The discussion was made more pertinent by personal experiences – the obvious and dangerous media portrayal, the difficulties of normal daily interaction, the general feeling of not being wanted and of specific events, the worst being stones thrown by workmen at one of the Mums whilst she pushed her baby’s buggy. Looking at the small boy happily playing with his train set on the floor created anger and fear inside. It was not the happiest of conversations. It left one wondering whether the hours and hours of work spent to build bridges of understanding were all worthwhile. People tend not to invest if they think they’re going to lose out.
So it was in this gloomy mood that we went off on our day trip to Snowdonia.The older children and the men went off scampering over rocks – climbing higher and higher. The young children and the women with the buggies took a gentle stroll around the pathway that slowly winds its way to Snowden’s summit. Whether it was the strange sight we presented to those in climbing boots and full walking gear - in our scarves, with toddlers in and out of buggies, whether it was the type of people who climb mountains, whether it was the shared experience of the challenge, or whether it was God’s answer to that morning’s worries, people were so nice to us that it felt distinctly unusual. “Keep going! There are beautiful views around the corner,” and “Carry on, you will come to the most breathtaking lake,” or “Gook luck! You can do it.” These were the encouraging words of our fellow walkers. If we can transfer them to our current up hill situation, they can act as inspiration.

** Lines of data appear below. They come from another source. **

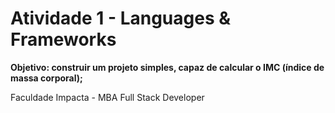 # Atividade 1 - Languages & Frameworks
**Objetivo: construir um projeto simples, capaz de calcular o IMC (índice de massa corporal);**

Faculdade Impacta - MBA Full Stack Developer
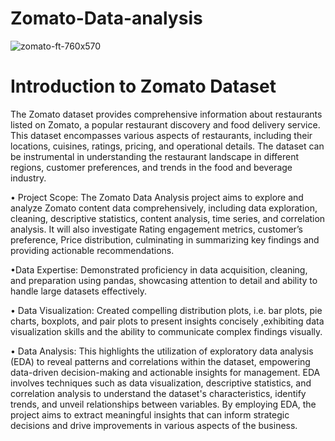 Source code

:# Zomato-Data-analysis
![zomato-ft-760x570](https://github.com/user-attachments/assets/b73d13b0-c046-48b3-8d9c-5075b15fc477)
# Introduction to Zomato Dataset
The Zomato dataset provides comprehensive information about restaurants listed on Zomato, a popular restaurant discovery and food delivery service. This dataset encompasses various aspects of restaurants, including their locations, cuisines, ratings, pricing, and operational details. The dataset can be instrumental in understanding the restaurant landscape in different regions, customer preferences, and trends in the food and beverage industry.

•	Project Scope: The Zomato Data Analysis project aims to explore and analyze Zomato content data comprehensively, including data exploration, cleaning, descriptive statistics, content analysis, time series, and correlation analysis. It will also investigate Rating engagement metrics, customer’s preference, Price distribution, culminating in summarizing key findings and providing actionable recommendations. 

•Data Expertise: Demonstrated proficiency in data acquisition, cleaning, and preparation using pandas, showcasing attention to detail and ability to handle large datasets effectively. 

•	Data Visualization: Created compelling distribution plots, i.e. bar plots, pie charts, boxplots, and pair plots to present insights concisely ,exhibiting data visualization skills and the ability to communicate complex findings visually. 

•	Data Analysis: This highlights the utilization of exploratory data analysis (EDA) to reveal patterns and correlations within the dataset, empowering data-driven decision-making and actionable insights for management. EDA involves techniques such as data visualization, descriptive statistics, and correlation analysis to understand the dataset's characteristics, identify trends, and unveil relationships between variables. By employing EDA, the project aims to extract meaningful insights that can inform strategic decisions and drive improvements in various aspects of the business.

There is something about mountains – their silent strength and their natural beauty – that makes one look at the world differently. One immediately thinks of the Prophet and his frequent contemplations on Mount Nur. How he would climb physically and metaphorically away from the world to contemplate the greater purpose of creation. It seems only when we extract ourselves away from the hustle and bustle of daily life do we see a clearer picture of life on earth. But fear and inaction are not the way of a Muslim, no matter how dire the situation, for as the Qur’an reminds us, “no calamity can ever befall the earth, and neither your own selves, unless it be laid down in Our decree before We bring it into being…” (57:22). On Snowden that day we experienced a sense of beauty – both of landscape and people, that it makes one accept the challenges that lay ahead with greater confidence. The dark days we currently face seem like an impenetrable mountain pass; the North face of prejudice and hostility. But if we can scale this particular mountain – sharing the task with like-minded climbers, we can hope to see the most breathtaking views.